As everyone else in the Jewish world is gearing up for Passover by cleaning, cooking, and planning their Seders, I am thinking about how to best convince you to use the opportunity of a holiday to discuss your family health history!
Hopefully, I no longer need to convince you that gathering information about your family medical history is a worthwhile activity, but If I do, I will remind you, that far better than any genetic test, your family health history can help you and your healthcare providers determine what medical issues you are at risk for, and subsequently, how to best care for you.
You can also use this family history tool created by the Surgeon General, or these guidelines to learn what questions to ask, and how to take your own family history. Some additional instructions or family history guides can be found on the NSGC website here.
We know that discussing your family medical history may feel like an uncomfortable and nosy task, but your family medical history is part of your heritage and has major implications for your own health, and the health of your family members.

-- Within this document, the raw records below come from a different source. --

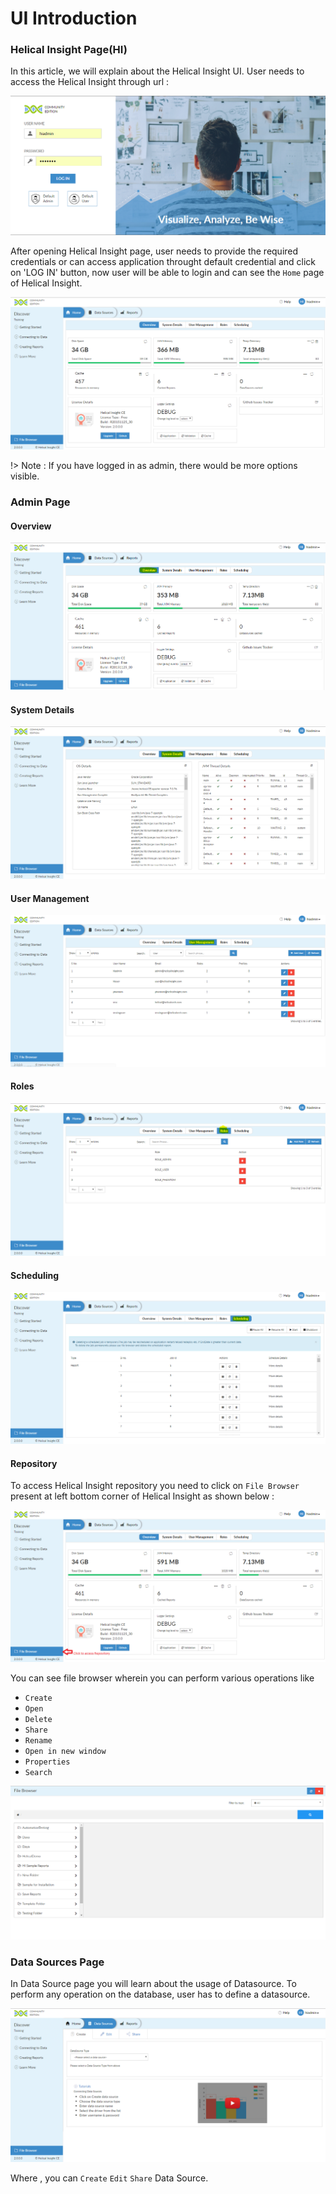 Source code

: # UI Introduction

### Helical Insight Page(HI)

In this article, we will explain about the Helical Insight UI. User needs to access the Helical Insight through url :

![ui1](_media/UI/ui1.png)

After opening Helical Insight page, user needs to provide the required credentials or can access application throught default credential and click on 'LOG IN' button, now user will be able to login and can see the `Home` page of Helical Insight. 

![ui2](_media/UI/ui2.png)

!> Note : If you  have logged in as admin, there would be more options visible.


### Admin Page

#### Overview

![ui4](_media/UI/ui4.png)

#### System Details

![ui5](_media/UI/ui5.png)

#### User Management

![ui6](_media/UI/ui6.png)

#### Roles

![ui7](_media/UI/ui7.png)

#### Scheduling

![ui8](_media/UI/ui8.png)

#### Repository

To access Helical Insight repository you need to click on `File Browser` present at left bottom corner of Helical Insight as shown below :

![ui9](_media/UI/ui9.png)

You can see file browser wherein you can perform various operations like 
* `Create` 
* `Open`
* `Delete`
* `Share`
* `Rename`
* `Open in new window`
* `Properties`
* `Search`

![ui10](_media/UI/ui10.png)


### Data Sources Page

In Data Source page you will learn about the usage of Datasource. To perform any operation on the database, user has to define a datasource.


![ui3](_media/UI/ui3.png)

Where , you can `Create` `Edit` `Share` Data Source.


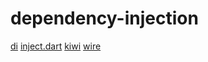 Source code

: # dependency-injection

[di](https://github.com/nette/di)
[inject.dart](https://github.com/google/inject.dart)
[kiwi](https://github.com/vanlooverenkoen/kiwi)
[wire](https://github.com/google/wire)
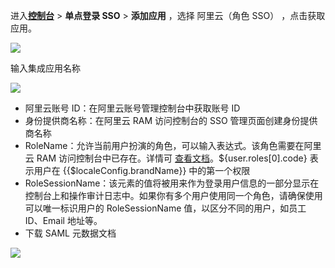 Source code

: <IntegrationDetailCard :title="`在 ${$localeConfig.brandName} 中创建应用`">

进入[**控制台**](https://console.genauth.ai) > **单点登录 SSO** > **添加应用** ，选择 阿里云（角色 SSO） ，点击获取应用。

![](~@imagesZhCn/integration/aliyun-role-sso/1-1.png)

输入集成应用名称

![](~@imagesZhCn/integration/aliyun-role-sso/1-2.png)

- 阿里云账号 ID：在阿里云账号管理控制台中获取账号 ID
- 身份提供商名称：在阿里云 RAM 访问控制台的 SSO 管理页面创建身份提供商名称
- RoleName：允许当前用户扮演的角色，可以输入表达式。该角色需要在阿里云 RAM 访问控制台中已存在。详情可 [查看文档](https://help.aliyun.com/document_detail/110614.html)。${user.roles[0].code} 表示用户在 {{$localeConfig.brandName}} 中的第一个权限
- RoleSessionName：该元素的值将被用来作为登录用户信息的一部分显示在控制台上和操作审计日志中。如果你有多个用户使用同一个角色，请确保使用可以唯一标识用户的 RoleSessionName 值，以区分不同的用户，如员工 ID、Email 地址等。
- 下载 SAML 元数据文档

![](~@imagesZhCn/integration/aliyun-role-sso/1-3.png)

</IntegrationDetailCard>
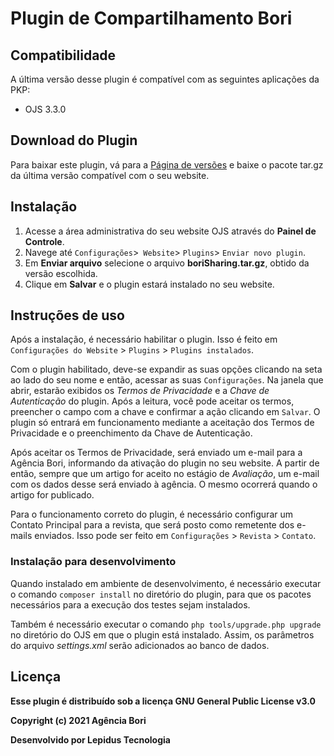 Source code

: # Plugin de Compartilhamento Bori


## Compatibilidade

A última versão desse plugin é compatível com as seguintes aplicações da PKP:

* OJS 3.3.0

## Download do Plugin

Para baixar este plugin, vá para a [Página de versões](https://github.com/lepidus/boriSharing/releases) e baixe o pacote tar.gz da última versão compatível com o seu website.

## Instalação

1. Acesse a área administrativa do seu website OJS através do __Painel de Controle__.
2. Navege até `Configurações`>` Website`> `Plugins`> `Enviar novo plugin`.
3. Em __Enviar arquivo__ selecione o arquivo __boriSharing.tar.gz__, obtido da versão escolhida.
4. Clique em  __Salvar__ e o plugin estará instalado no seu website.

## Instruções de uso

Após a instalação, é necessário habilitar o plugin. Isso é feito em `Configurações do Website` > `Plugins` > `Plugins instalados`.

Com o plugin habilitado, deve-se expandir as suas opções clicando na seta ao lado do seu nome e então, acessar as suas `Configurações`. Na janela que abrir, estarão exibidos os _Termos de Privacidade_ e a _Chave de Autenticação_ do plugin. Após a leitura, você pode aceitar os termos, preencher o campo com a chave e confirmar a ação clicando em `Salvar`. O plugin só entrará em funcionamento mediante a aceitação dos Termos de Privacidade e o preenchimento da Chave de Autenticação.

Após aceitar os Termos de Privacidade, será enviado um e-mail para a Agência Bori, informando da ativação do plugin no seu website. A partir de então, sempre que um artigo for aceito no estágio de _Avaliação_, um e-mail com os dados desse será enviado à agência. O mesmo ocorrerá quando o artigo for publicado.

Para o funcionamento correto do plugin, é necessário configurar um Contato Principal para a revista, que será posto como remetente dos e-mails enviados. Isso pode ser feito em `Configurações` > `Revista` > `Contato`.

### Instalação para desenvolvimento

Quando instalado em ambiente de desenvolvimento, é necessário executar o comando `composer install` no diretório do plugin, para que os pacotes necessários para a execução dos testes sejam instalados.

Também é necessário executar o comando `php tools/upgrade.php upgrade` no diretório do OJS em que o plugin está instalado. Assim, os parâmetros do arquivo _settings.xml_ serão adicionados ao banco de dados.

## Licença
__Esse plugin é distribuído sob a licença GNU General Public License v3.0__

__Copyright (c) 2021 Agência Bori__

__Desenvolvido por Lepidus Tecnologia__ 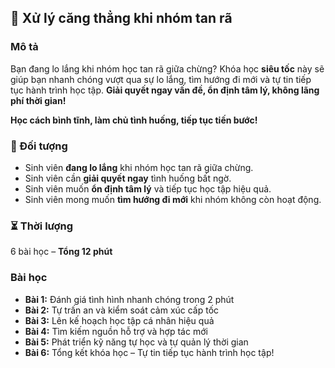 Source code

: ## 📌 Xử lý căng thẳng khi nhóm tan rã

### Mô tả  
Bạn đang lo lắng khi nhóm học tan rã giữa chừng? Khóa học **siêu tốc** này sẽ giúp bạn nhanh chóng vượt qua sự lo lắng, tìm hướng đi mới và tự tin tiếp tục hành trình học tập. **Giải quyết ngay vấn đề, ổn định tâm lý, không lãng phí thời gian!**

**Học cách bình tĩnh, làm chủ tình huống, tiếp tục tiến bước!**

### 🎯 Đối tượng  
- Sinh viên **đang lo lắng** khi nhóm học tan rã giữa chừng.
- Sinh viên cần **giải quyết ngay** tình huống bất ngờ.
- Sinh viên muốn **ổn định tâm lý** và tiếp tục học tập hiệu quả.
- Sinh viên mong muốn **tìm hướng đi mới** khi nhóm không còn hoạt động.

### ⏳ Thời lượng  
6 bài học – **Tổng 12 phút**

### Bài học  
- **Bài 1:** Đánh giá tình hình nhanh chóng trong 2 phút  
- **Bài 2:** Tự trấn an và kiểm soát cảm xúc cấp tốc  
- **Bài 3:** Lên kế hoạch học tập cá nhân hiệu quả  
- **Bài 4:** Tìm kiếm nguồn hỗ trợ và hợp tác mới  
- **Bài 5:** Phát triển kỹ năng tự học và tự quản lý thời gian  
- **Bài 6:** Tổng kết khóa học – Tự tin tiếp tục hành trình học tập!
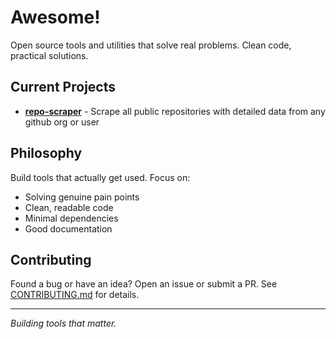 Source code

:# Awesome!

Open source tools and utilities that solve real problems. Clean code, practical solutions.

## Current Projects

- **[repo-scraper](https://github.com/samnart/repo-scraper)** - Scrape all public repositories with detailed data from any github org or user

## Philosophy

Build tools that actually get used. Focus on:
- Solving genuine pain points
- Clean, readable code
- Minimal dependencies
- Good documentation

## Contributing

Found a bug or have an idea? Open an issue or submit a PR. See [CONTRIBUTING.md](CONTRIBUTING.md) for details.

---
*Building tools that matter.*

<!--- ## Contact

- GitHub: [@samnart1](https://github.com/samnart1)
- Email: tettey1234567@gmail.com
--->
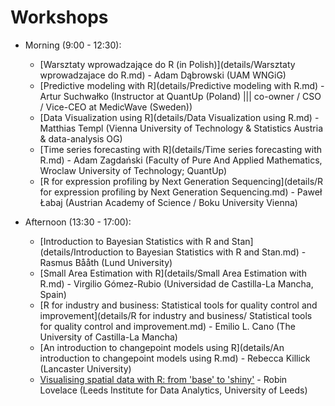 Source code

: # Workshops

* Morning (9:00 - 12:30):
    + [Warsztaty wprowadzające do R (in Polish)](details/Warsztaty wprowadzajace do R.md) - Adam Dąbrowski (UAM WNGiG)
    + [Predictive modeling with R](details/Predictive modeling with R.md) - Artur Suchwałko (Instructor at QuantUp (Poland) ||| co-owner / CSO / Vice-CEO at MedicWave (Sweden))
    + [Data Visualization using R](details/Data Visualization using R.md) - Matthias Templ (Vienna University of Technology & Statistics Austria & data-analysis OG)
    + [Time series forecasting with R](details/Time series forecasting with R.md) - Adam Zagdański (Faculty of Pure And Applied Mathematics, Wroclaw University of Technology; QuantUp)
    + [R for expression profiling by Next Generation Sequencing](details/R for expression profiling by Next Generation Sequencing.md) - Paweł Łabaj (Austrian Academy of Science / Boku University Vienna)

* Afternoon (13:30 - 17:00):
    +  [Introduction to Bayesian Statistics with R and Stan](details/Introduction to Bayesian Statistics with R and Stan.md) - Rasmus Bååth (Lund University)
    +  [Small Area Estimation with R](details/Small Area Estimation with R.md) - Virgilio Gómez-Rubio (Universidad de Castilla-La Mancha, Spain)
    +  [R for industry and business: Statistical tools for quality control and improvement](details/R for industry and business/ Statistical tools for quality control and improvement.md) - Emilio L. Cano (The University of Castilla-La Mancha)
    +  [An introduction to changepoint models using R](details/An introduction to changepoint models using R.md) - Rebecca Killick (Lancaster University)
    +  [Visualising spatial data with R: from 'base' to 'shiny'](details/Visualising%20spatial%20data%20with%20R:%20from%20'base'%20to%20'shiny'.md) - Robin Lovelace (Leeds Institute for Data Analytics, University of Leeds)
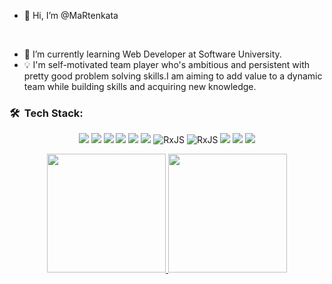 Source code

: - 👋 Hi, I’m @MaRtenkata 

<br>

- 🌱  I’m currently learning Web Developer at Software University.  <br>
- 💡   I'm self-motivated team player who's ambitious and persistent with pretty good problem solving skills.I am aiming to add value to a dynamic team while building skills and acquiring new knowledge. <br>




### 🛠 &nbsp;Tech Stack:
<p align='center'>
<img src="https://img.shields.io/badge/HTML5-E34F26?style=for-the-badge&logo=html5&logoColor=white" />
<img src="https://img.shields.io/badge/CSS3-1572B6?style=for-the-badge&logo=css3&logoColor=white" />
<img src="https://img.shields.io/badge/Sass-CC6699?style=for-the-badge&logo=sass&logoColor=white" />
  
<img src="https://img.shields.io/badge/JavaScript-F7DF1E?style=for-the-badge&logo=javascript&logoColor=black" />
<img src="https://img.shields.io/badge/Node.js-43853D?style=for-the-badge&logo=node.js&logoColor=white" />
<img src="https://img.shields.io/badge/Express.js-404D59?style=for-the-badge&logo=express&logoColor=white" />
  

<img alt="RxJS" src = " https://img.shields.io/badge/-ReactJs-61DAFB?logo=react" alt="React" />
<img alt="RxJS" src="https://img.shields.io/badge/rxjs-%23B7178C.svg?style=for-the-badge&logo=reactivex&logoColor=white" />
<img src="https://img.shields.io/badge/TypeScript-007ACC?style=for-the-badge&logo=typescript&logoColor=white" />
  
<img src="https://img.shields.io/badge/MongoDB-4EA94B?style=for-the-badge&logo=mongodb&logoColor=white" />
<img src="https://img.shields.io/badge/Git-F05032?style=for-the-badge&logo=git&logoColor=white" />
</p>

<p align="center">
<a href="https://github.com/MaRtenkata">
  <img height="190em" src="https://github-readme-stats-eight-theta.vercel.app/api?username=MaRtenkata&show_icons=true&theme=react&include_all_commits=true&count_private=true "/>
  <img height="190em" src="https://github-readme-stats-eight-theta.vercel.app/api/top-langs/?username=MaRtenkata&layout=compact&langs_count=8&hide=java,r&theme=react "/>
</a>
</p>




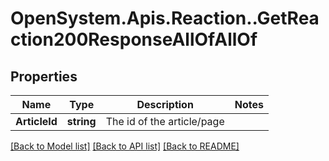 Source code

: # OpenSystem.Apis.Reaction..GetReaction200ResponseAllOfAllOf

## Properties

Name | Type | Description | Notes
------------ | ------------- | ------------- | -------------
**ArticleId** | **string** | The id of the article/page | 

[[Back to Model list]](../README.md#documentation-for-models) [[Back to API list]](../README.md#documentation-for-api-endpoints) [[Back to README]](../README.md)

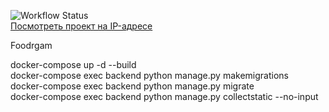 ![Workflow Status](https://github.com/RH1532/foodgram-project-react/actions/workflows/foodgram_workflow.yml/badge.svg)  
[Посмотреть проект на IP-адресе](http://84.252.131.20)  

Foodrgam  

docker-compose up -d --build  
docker-compose exec backend python manage.py makemigrations  
docker-compose exec backend python manage.py migrate  
docker-compose exec backend python manage.py collectstatic --no-input   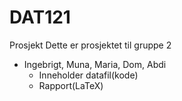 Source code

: # DAT121
Prosjekt
Dette er prosjektet til gruppe 2
- Ingebrigt, Muna, Maria, Dom, Abdi
  - Inneholder datafil(kode)
  - Rapport(LaTeX)
    
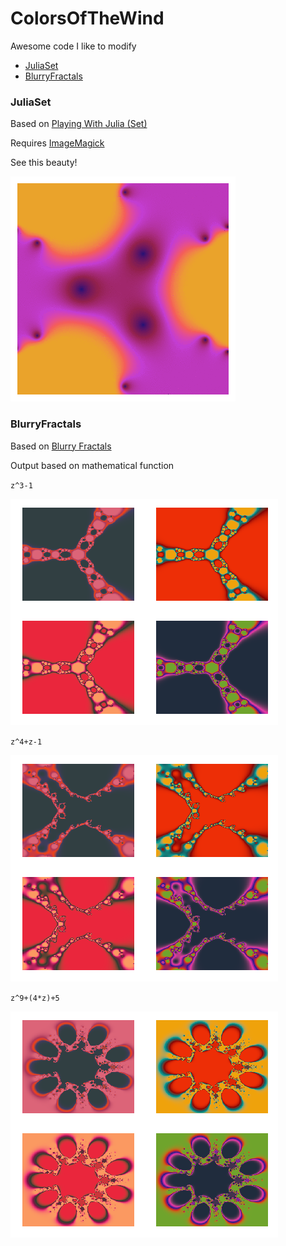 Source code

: # ColorsOfTheWind

Awesome code I like to modify

* [JuliaSet](https://github.com/ArtieLadie/ColorsOfTheWind/blob/master/README.md#juliaset)
* [BlurryFractals](https://github.com/ArtieLadie/ColorsOfTheWind/blob/master/README.md#blurryfractals)

### JuliaSet

Based on [Playing With Julia (Set)](https://fronkonstin.com/2016/05/17/playing-with-julia-set/)

Requires [ImageMagick](https://www.imagemagick.org/script/download.php)

See this beauty!

![Julia Set](https://github.com/ArtieLadie/ColorsOfTheWind/blob/master/JuliaSet/julia.gif)

### BlurryFractals

Based on [Blurry Fractals](https://fronkonstin.com/2014/03/27/blurry-fractals/)

Output based on mathematical function

`z^3-1`

![Blurry 1](https://github.com/ArtieLadie/ColorsOfTheWind/blob/master/BlurryFractals/Blurry1.png)

`z^4+z-1`

![Blurry 2](https://github.com/ArtieLadie/ColorsOfTheWind/blob/master/BlurryFractals/Blurry2.png)

`z^9+(4*z)+5`

![Blurry 3](https://github.com/ArtieLadie/ColorsOfTheWind/blob/master/BlurryFractals/Blurry3.png)

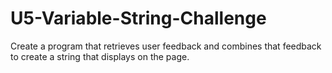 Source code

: # U5-Variable-String-Challenge
 Create a program that retrieves user feedback and combines that feedback to create a string that displays on the page.
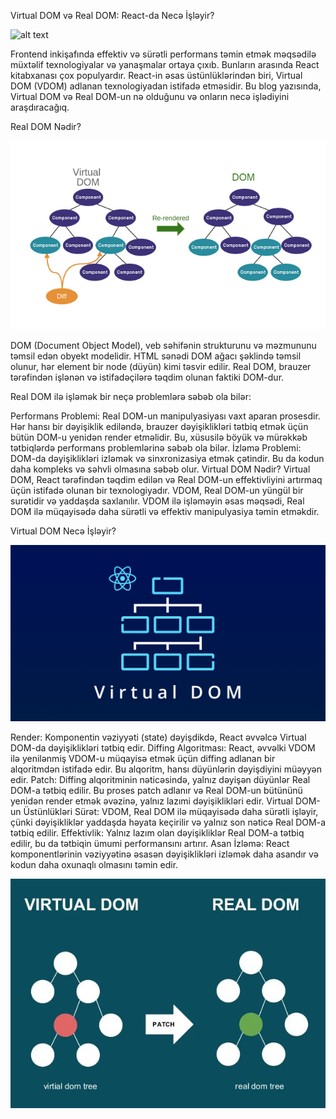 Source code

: Virtual DOM və Real DOM: React-da Necə İşləyir?

![alt text](img.png)

Frontend inkişafında effektiv və sürətli performans təmin etmək məqsədilə müxtəlif texnologiyalar və yanaşmalar ortaya çıxıb. Bunların arasında React kitabxanası çox populyardır. React-in əsas üstünlüklərindən biri, Virtual DOM (VDOM) adlanan texnologiyadan istifadə etməsidir. Bu blog yazısında, Virtual DOM və Real DOM-un nə olduğunu və onların necə işlədiyini araşdıracağıq.

Real DOM Nədir?

![alt text](image/img2.jpg)

DOM (Document Object Model), veb səhifənin strukturunu və məzmununu təmsil edən obyekt modelidir. HTML sənədi DOM ağacı şəklində təmsil olunur, hər element bir node (düyün) kimi təsvir edilir. Real DOM, brauzer tərəfindən işlənən və istifadəçilərə təqdim olunan faktiki DOM-dur.

Real DOM ilə işləmək bir neçə problemlərə səbəb ola bilər:

Performans Problemi: Real DOM-un manipulyasiyası vaxt aparan prosesdir. Hər hansı bir dəyişiklik ediləndə, brauzer dəyişiklikləri tətbiq etmək üçün bütün DOM-u yenidən render etməlidir. Bu, xüsusilə böyük və mürəkkəb tətbiqlərdə performans problemlərinə səbəb ola bilər.
İzləmə Problemi: DOM-da dəyişiklikləri izləmək və sinxronizasiya etmək çətindir. Bu da kodun daha kompleks və səhvli olmasına səbəb olur.
Virtual DOM Nədir?
Virtual DOM, React tərəfindən təqdim edilən və Real DOM-un effektivliyini artırmaq üçün istifadə olunan bir texnologiyadır. VDOM, Real DOM-un yüngül bir surətidir və yaddaşda saxlanılır. VDOM ilə işləməyin əsas məqsədi, Real DOM ilə müqayisədə daha sürətli və effektiv manipulyasiya təmin etməkdir.

Virtual DOM Necə İşləyir?

![alt text](image/img3.png)

Render: Komponentin vəziyyəti (state) dəyişdikdə, React əvvəlcə Virtual DOM-da dəyişiklikləri tətbiq edir.
Diffing Algoritması: React, əvvəlki VDOM ilə yenilənmiş VDOM-u müqayisə etmək üçün diffing adlanan bir alqoritmdən istifadə edir. Bu alqoritm, hansı düyünlərin dəyişdiyini müəyyən edir.
Patch: Diffing alqoritminin nəticəsində, yalnız dəyişən düyünlər Real DOM-a tətbiq edilir. Bu proses patch adlanır və Real DOM-un bütününü yenidən render etmək əvəzinə, yalnız lazımi dəyişiklikləri edir.
Virtual DOM-un Üstünlükləri
Sürət: VDOM, Real DOM ilə müqayisədə daha sürətli işləyir, çünki dəyişikliklər yaddaşda həyata keçirilir və yalnız son nəticə Real DOM-a tətbiq edilir.
Effektivlik: Yalnız lazım olan dəyişikliklər Real DOM-a tətbiq edilir, bu da tətbiqin ümumi performansını artırır.
Asan İzləmə: React komponentlərinin vəziyyətinə əsasən dəyişiklikləri izləmək daha asandır və kodun daha oxunaqlı olmasını təmin edir.

![alt text](image/img4.png)
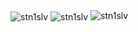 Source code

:<!-- GitHub Stats -->
<img align="center" src="https://github-readme-stats.vercel.app/api?username=stn1slv&show_icons=true&theme=dark&hide_border=false&locale=en&count_private=true" alt="stn1slv"/>
<!-- Most used languages -->
<img align="center" src="https://github-readme-stats.vercel.app/api/top-langs?username=stn1slv&show_icons=true&theme=dark&locale=en&layout=compact&langs_count=6&title=" alt="stn1slv"/>
<!-- GitHub Trophy-->
<img src="https://github-profile-trophy.vercel.app/?username=stn1slv&row=2&column=3&theme=onedark" alt="stn1slv"/>
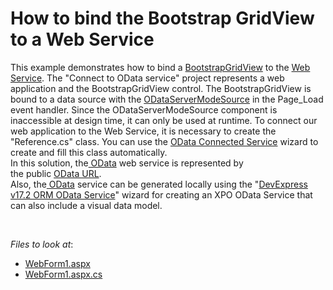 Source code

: # How to bind the Bootstrap GridView to a Web Service


<p>This example demonstrates how to bind a <a href="https://documentation.devexpress.com/AspNetBootstrap/117691/Grid-View">BootstrapGridView</a> to the <a href="https://en.wikipedia.org/wiki/Web_data_services">Web Service</a>. The "Connect to OData service" project represents a web application and the BootstrapGridView control. The BootstrapGridView is bound to a data source with the <a href="https://documentation.devexpress.com/CoreLibraries/DevExpress.Data.ODataLinq.ODataServerModeSource.class">ODataServerModeSource</a> in the Page_Load event handler. Since the ODataServerModeSource component is inaccessible at design time, it can only be used at runtime. To connect our web application to the Web Service, it is necessary to create the "Reference.cs" class. You can use the <a href="https://marketplace.visualstudio.com/items?itemName=laylaliu.ODataConnectedService">OData Connected Service</a> wizard to create and fill this class automatically.<br>In this solution, the<a href="http://www.odata.org/"> OData</a> web service is represented by the public <a href="http://services.odata.org/V4/OData/OData.svc/">OData URL</a>.<br>Also, the<a href="http://www.odata.org/"> OData</a> service can be generated locally using the "<a href="https://documentation.devexpress.com/CoreLibraries/14812/DevExpress-ORM-Tool/Design-Time-Features/OData-Service-Wizard">DevExpress v17.2 ORM OData Service</a>" wizard for creating an XPO OData Service that can also include a visual data model.</p>

<br/>

<!-- default file list -->
*Files to look at*:

* [WebForm1.aspx](./CS/Connect%20to%20OData%20service/WebForm1.aspx)
* [WebForm1.aspx.cs](./CS/Connect%20to%20OData%20service/WebForm1.aspx.cs)
<!-- default file list end -->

Wishing you a happy and healthy Passover, from the Program for Jewish Genetic Health!!
Passover is traditionally the holiday of history. In fact, it is a unique time which we are told to actually be historians. The whole point of the Seder is so that we tell over the story of how we and our forefathers were slaves in Egypt, and G-d took us out. The Seder is set up to be multigenerational in that sense. Everyone is involved, grandparents, parents, children, and everyone has their own role.
Perhaps you already see where I’m going with this. Use this opportunity, gathered around with your family, to discuss and share your family medical history! Similar to the Seder, everyone in your family has a role in this, especially those who are already considered the family’s medical history “historians”.
Usually there are one or two individuals in the family who know something about the family’s medical history, but everyone else is typically clueless. I see this on a daily basis when I meet with patients and ask them questions about their family histories. I can rapidly tell the difference between those “historians” who know what medical issues run in their families, and those whose answers consist largely of “I don’t know”.
I didn’t know much about my family medical history until I became a genetic counselor and asked my mother (our family’s medical historian) all of the pertinent questions. My sisters still don’t know a lot, and their answers at a doctor’s visit will likely consist of a lot of “I don’t know”s.
Family medical history is something we all should know! It is the best predictor of future medical issues, and can help your doctors direct your care appropriately.